Modificare la Costituzione può significare l’attivazione del potere costituente, che realizza una piena discontinuità sistemica e ordinamentale: è quanto è accaduto, attraverso una guerra civile, nel passaggio dallo Statuto albertino alla Carta repubblicana. Oppure può significare una profonda sostituzione degli assetti materiali della costituzione vigente.
Un ri-orientamento di fatto dei poteri sociali verso nuovi rapporti e nuovi valori. È quanto è avvenuto nel travagliato passaggio dal compromesso keynesiano fra capitale e lavoro che reggeva la fase centrale e finale della Prima repubblica alla flessibilità e alla subalternità normativa del lavoro che insieme alla disciplina di bilancio imposta all’Italia dall’interpretazione austera delle regole dell’euro connota la Seconda repubblica. Infine, può significare la riscrittura, secondo le procedure previste, di alcune parti della costituzione, come si è iniziato a fare per un input governativo che avrà il suo esito conclusivo nella discussione e nella decisione parlamentare, in commissione e in aula.

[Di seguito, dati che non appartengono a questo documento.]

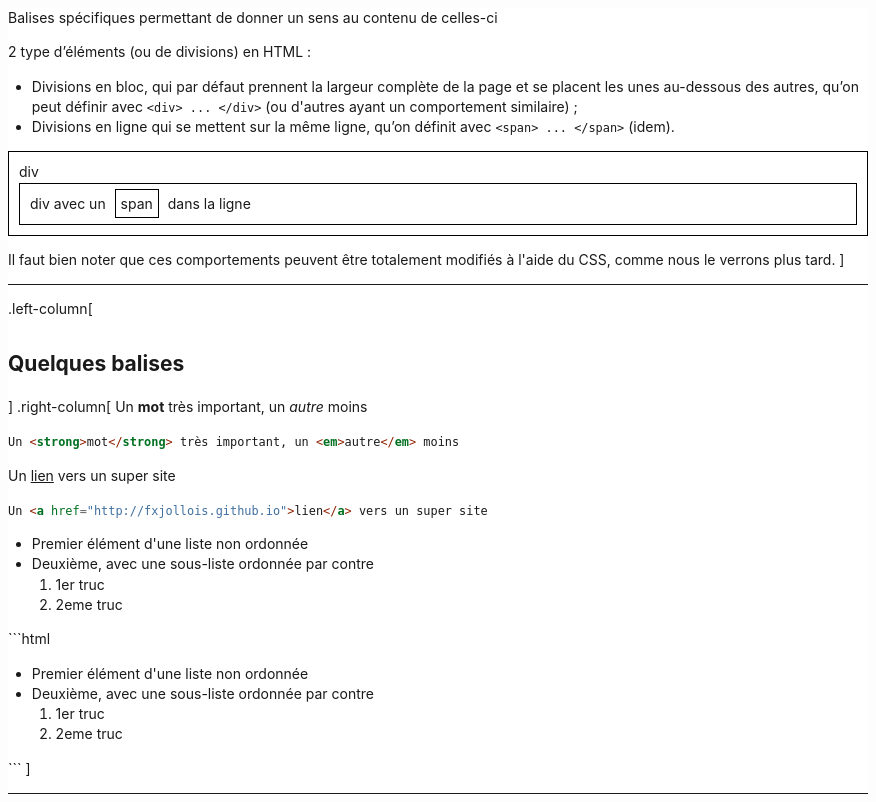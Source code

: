 Balises spécifiques permettant de donner un sens au contenu de celles-ci 

2 type d’éléments (ou de divisions) en HTML :

-   Divisions en bloc, qui par défaut prennent la largeur complète de la page et se placent les unes au-dessous des autres, qu’on peut définir avec `<div> ... </div>` (ou d'autres ayant un comportement similaire) ;
-   Divisions en ligne qui se mettent sur la même ligne, qu’on définit avec `<span> ... </span>` (idem).

<style>
    .encadre { border: 1px solid black; padding: 10px; margin: 0px; }
    span.encadre { padding: 5px; margin: 5px; }
</style>

<div class="encadre">
    div
    <div class="encadre">
        div avec un <span class="encadre">span</span> dans la ligne
    </div>
</div>

Il faut bien noter que ces comportements peuvent être totalement modifiés à l'aide du CSS, comme nous le verrons plus tard.
]

---
.left-column[
## Quelques balises
]
.right-column[
Un <strong>mot</strong> très important, un <em>autre</em> moins
```html
Un <strong>mot</strong> très important, un <em>autre</em> moins
```

Un <a href="http://fxjollois.github.io">lien</a> vers un super site
```html
Un <a href="http://fxjollois.github.io">lien</a> vers un super site
```

<ul>
    <li>Premier élément d'une liste non ordonnée</li>
    <li>Deuxième, avec une sous-liste ordonnée par contre
        <ol>
            <li>1er truc</li>
            <li>2eme truc</li>
        </ol>
    </li>
</ul>
```html
<ul>
    <li>Premier élément d'une liste non ordonnée</li>
    <li>Deuxième, avec une sous-liste ordonnée par contre
        <ol>
            <li>1er truc</li>
            <li>2eme truc</li>
        </ol>
    </li>
</ul>
```
]

---
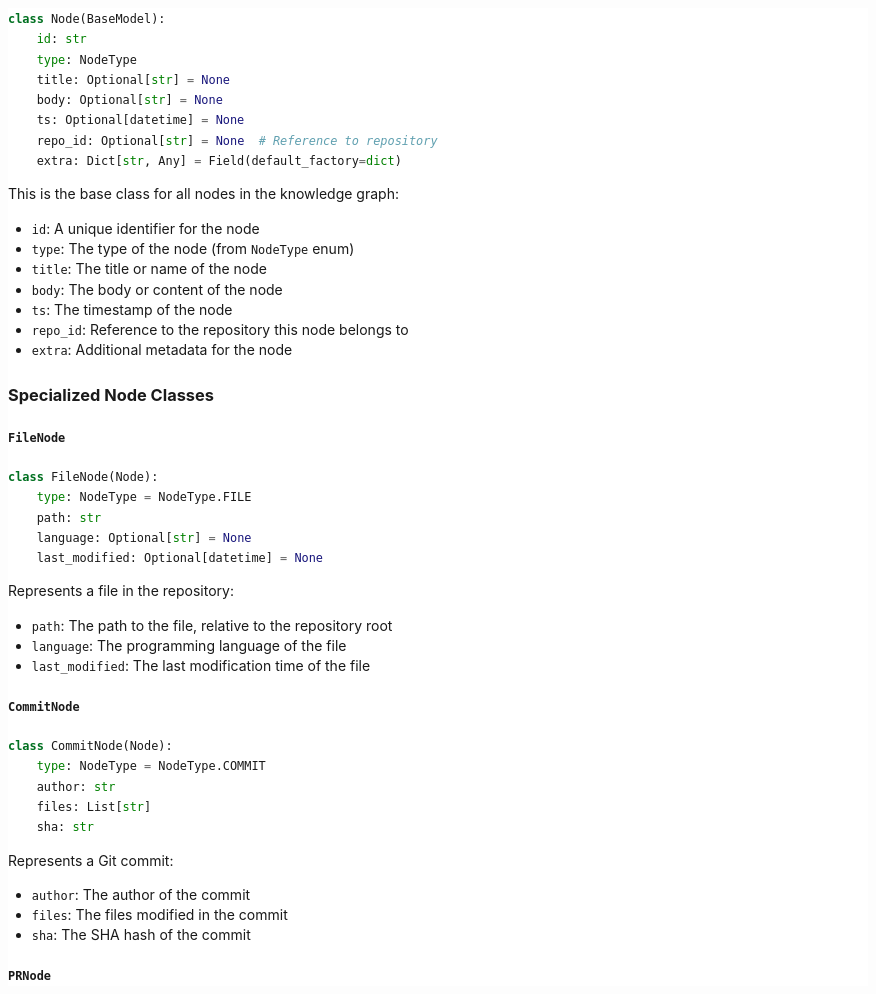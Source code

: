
 ```python
class Node(BaseModel):
    id: str
    type: NodeType
    title: Optional[str] = None
    body: Optional[str] = None
    ts: Optional[datetime] = None
    repo_id: Optional[str] = None  # Reference to repository
    extra: Dict[str, Any] = Field(default_factory=dict)
```

This is the base class for all nodes in the knowledge graph:

- `id`: A unique identifier for the node
- `type`: The type of the node (from `NodeType` enum)
- `title`: The title or name of the node
- `body`: The body or content of the node
- `ts`: The timestamp of the node
- `repo_id`: Reference to the repository this node belongs to
- `extra`: Additional metadata for the node

### Specialized Node Classes

#### `FileNode`

```python
class FileNode(Node):
    type: NodeType = NodeType.FILE
    path: str
    language: Optional[str] = None
    last_modified: Optional[datetime] = None
```

Represents a file in the repository:

- `path`: The path to the file, relative to the repository root
- `language`: The programming language of the file
- `last_modified`: The last modification time of the file

#### `CommitNode`

```python
class CommitNode(Node):
    type: NodeType = NodeType.COMMIT
    author: str
    files: List[str]
    sha: str
```

Represents a Git commit:

- `author`: The author of the commit
- `files`: The files modified in the commit
- `sha`: The SHA hash of the commit

#### `PRNode`
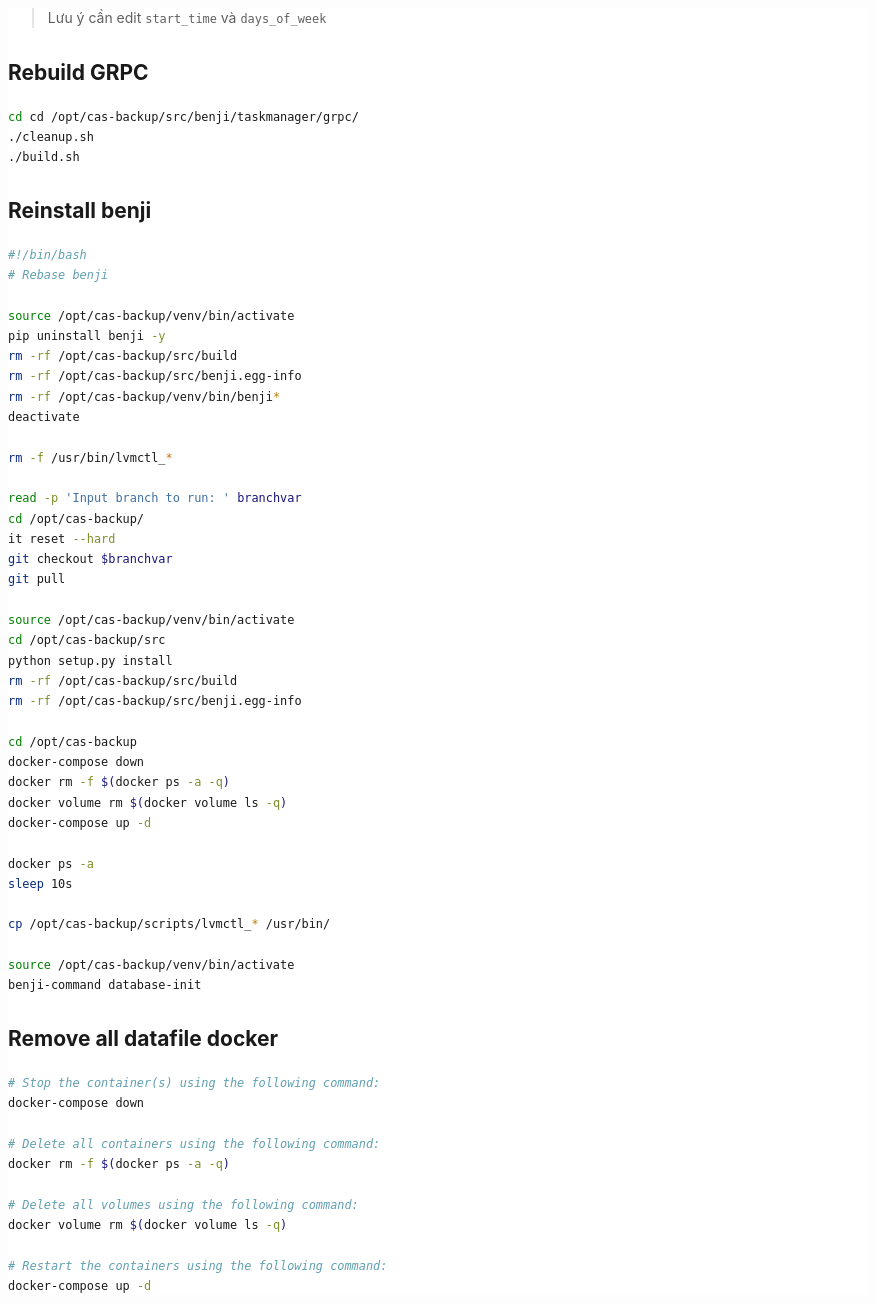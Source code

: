 > Lưu ý cần edit `start_time` và `days_of_week` 

## Rebuild GRPC
```sh 
cd cd /opt/cas-backup/src/benji/taskmanager/grpc/
./cleanup.sh 
./build.sh 
```

## Reinstall benji  
```sh 
#!/bin/bash 
# Rebase benji 

source /opt/cas-backup/venv/bin/activate
pip uninstall benji -y 
rm -rf /opt/cas-backup/src/build
rm -rf /opt/cas-backup/src/benji.egg-info
rm -rf /opt/cas-backup/venv/bin/benji* 
deactivate

rm -f /usr/bin/lvmctl_* 

read -p 'Input branch to run: ' branchvar
cd /opt/cas-backup/
it reset --hard 
git checkout $branchvar
git pull 

source /opt/cas-backup/venv/bin/activate
cd /opt/cas-backup/src
python setup.py install
rm -rf /opt/cas-backup/src/build
rm -rf /opt/cas-backup/src/benji.egg-info

cd /opt/cas-backup
docker-compose down
docker rm -f $(docker ps -a -q)
docker volume rm $(docker volume ls -q)
docker-compose up -d
 
docker ps -a 
sleep 10s

cp /opt/cas-backup/scripts/lvmctl_* /usr/bin/

source /opt/cas-backup/venv/bin/activate
benji-command database-init 
```

## Remove all datafile docker 
```sh 
# Stop the container(s) using the following command:
docker-compose down

# Delete all containers using the following command:
docker rm -f $(docker ps -a -q)

# Delete all volumes using the following command:
docker volume rm $(docker volume ls -q)

# Restart the containers using the following command:
docker-compose up -d
```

Al di là del giudizio che si può dare sull’uso dell’art. 138 per modificare (sia pure senza stravolgerle) le stesse procedure della modifica, è chiaro che le trasformazioni della costituzione non possono essere troppo estese, perché se lo fossero si scriverebbe un’altra costituzione, il che non è possibile se non a patto di una lacerazione radicale dell’ordinamento. E non basta salvaguardare i Principi fondamentali della Carta: alla sua essenza qualificante appartengono tutta la prima parte e quelle Sezioni e quei Titoli della seconda in cui si delinea la fisionomia complessiva della repubblica. Ogni intervento non può che essere correttivo di questa fisionomia e dell’impianto complessivo dell’ordinamento, e non può rivoluzionarla.
Quindi, i suggerimenti di modificare la forma di governo da parlamentare a semipresidenziale sono di assai dubbia praticabilità, data la grande distanza che intercorre fra un’ipotesi che colloca il baricentro del potere nelle due teste del potere di governo, con due distinte forme di legittimazione (popolare per il Capo dello Stato che, dotato di caratteristiche iperpolitiche vicine al plebiscitarismo, orienta pesantemente l’azione dell’esecutivo; e parlamentare per il Primo ministro), e un’altra ipotesi, quella italiana, che fa del Parlamento il centro della politica. Se da molti segni si può sostenere che da gran tempo le due Camere hanno perduto centralità, e che quindi perché la crisi del parlamentarismo non blocchi l’intera vita politica del Paese è necessario rinvenire un diverso principio d’ordine che metta in sicurezza il processo politico e l’inerente capacità decisionale, non è per nulla detto che tale principio debba e possa essere il semipresidenzialismo, che sbilancia e riscrive l’intero ordinamento. È infatti sufficiente a tal fine che la figura del Presidente del Consiglio venga rafforzata con l’attribuzione del potere di nomina e di revoca dei ministri, e che si introducano la fiducia politica della sola Camera bassa, eletta a suffragio universale, e la sfiducia motivata. In tal modo il Presidente del consiglio si trasforma in primo ministro, relativamente al sicuro dall’instabilità parlamentare, ma al tempo stesso l’impianto dei poteri dello Stato resta equilibrato, e non va perduto il potere neutro di garanzia, a geometria variabile, del Capo dello Stato eletto dal Legislativo allargato. Si ricordi che la Francia può fare a meno del Capo dello Stato «neutro» solo perché ha nell’amministrazione un potere di fatto stabilizzante, sottratto alla politica e garante della continuità repubblicana; mentre nulla di simile ha il nostro Paese, che politicizzando radicalmente il Capo dello Stato otterrebbe verosimilmente risultati di instabilità sistemica e di assenza di garanzie per la neutralità dell’ordinamento.
E ci si ricordi soprattutto che se è ovvio che il sistema istituzionale non può essere riformato per cambiare il sistema elettorale, dovrebbe essere altrettanto ovvio che se il sistema politico (i partiti) non funziona (perché la costituzione materiale, modificata, è sfuggita di mano alla politica), se non è vitale il nesso fra i cittadini e la cosa pubblica, se questa collassa sotto poteri o privati o esterni al circuito politico nazionale, al controllo dei cittadini, allora il semplice cambiare la costituzione non ridarà forza alla politica; piuttosto, renderà l’Italia simile all’ammalato di Dante, che si gira vanamente nel letto credendo così di sfuggire al male, e «con dar volta suo dolore scherma».